#### BRIEF:
Every entry below must be retyped exactly, and the pictures must be left out.

#### RECORDS FOR THE TASK:
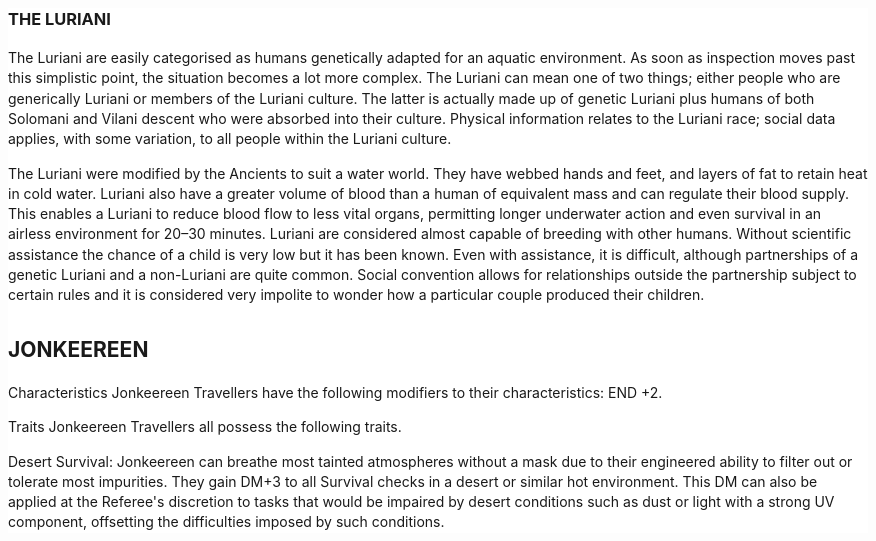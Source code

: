### THE LURIANI



The Luriani are easily categorised as humans
genetically adapted for an aquatic environment. As
soon as inspection moves past this simplistic point,
the situation becomes a lot more complex. The Luriani
can mean one of two things; either people who are
generically Luriani or members of the Luriani culture.
The latter is actually made up of genetic Luriani plus
humans of both Solomani and Vilani descent who were
absorbed into their culture. Physical information relates
to the Luriani race; social data applies, with some
variation, to all people within the Luriani culture.

The Luriani were modified by the Ancients to suit
a water world. They have webbed hands and feet,
and layers of fat to retain heat in cold water. Luriani
also have a greater volume of blood than a human of
equivalent mass and can regulate their blood supply.
This enables a Luriani to reduce blood flow to less vital
organs, permitting longer underwater action and even
survival in an airless environment for 20–30 minutes.
Luriani are considered almost capable of breeding with
other humans. Without scientific assistance the chance
of a child is very low but it has been known. Even with
assistance, it is difficult, although partnerships of a
genetic Luriani and a non-Luriani are quite common.
Social convention allows for relationships outside the
partnership subject to certain rules and it is considered
very impolite to wonder how a particular couple
produced their children.

## JONKEEREEN

Characteristics
Jonkeereen Travellers have the following
modifiers to their characteristics: END +2.

Traits
Jonkeereen Travellers all possess the following traits.

Desert Survival: Jonkeereen can breathe most
tainted atmospheres without a mask due to their
engineered ability to filter out or tolerate most
impurities. They gain DM+3 to all Survival checks
in a desert or similar hot environment. This DM can
also be applied at the Referee's discretion to tasks
that would be impaired by desert conditions such as
dust or light with a strong UV component, offsetting
the difficulties imposed by such conditions.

#### REPLY:
Source code

:### THE LURIANI



The Luriani are easily categorised as humans
genetically adapted for an aquatic environment. As
soon as inspection moves past this simplistic point,
the situation becomes a lot more complex. The Luriani
can mean one of two things; either people who are
generically Luriani or members of the Luriani culture.
The latter is actually made up of genetic Luriani plus
humans of both Solomani and Vilani descent who were
absorbed into their culture. Physical information relates
to the Luriani race; social data applies, with some
variation, to all people within the Luriani culture.

The Luriani were modified by the Ancients to suit
a water world. They have webbed hands and feet,
and layers of fat to retain heat in cold water. Luriani
also have a greater volume of blood than a human of
equivalent mass and can regulate their blood supply.
This enables a Luriani to reduce blood flow to less vital
organs, permitting longer underwater action and even
survival in an airless environment for 20–30 minutes.
Luriani are considered almost capable of breeding with
other humans. Without scientific assistance the chance
of a child is very low but it has been known. Even with
assistance, it is difficult, although partnerships of a
genetic Luriani and a non-Luriani are quite common.
Social convention allows for relationships outside the
partnership subject to certain rules and it is considered
very impolite to wonder how a particular couple
produced their children.

## JONKEEREEN

Characteristics
Jonkeereen Travellers have the following
modifiers to their characteristics: END +2.

Traits
Jonkeereen Travellers all possess the following traits.

Desert Survival: Jonkeereen can breathe most
tainted atmospheres without a mask due to their
engineered ability to filter out or tolerate most
impurities. They gain DM+3 to all Survival checks
in a desert or similar hot environment. This DM can
also be applied at the Referee's discretion to tasks
that would be impaired by desert conditions such as
dust or light with a strong UV component, offsetting
the difficulties imposed by such conditions.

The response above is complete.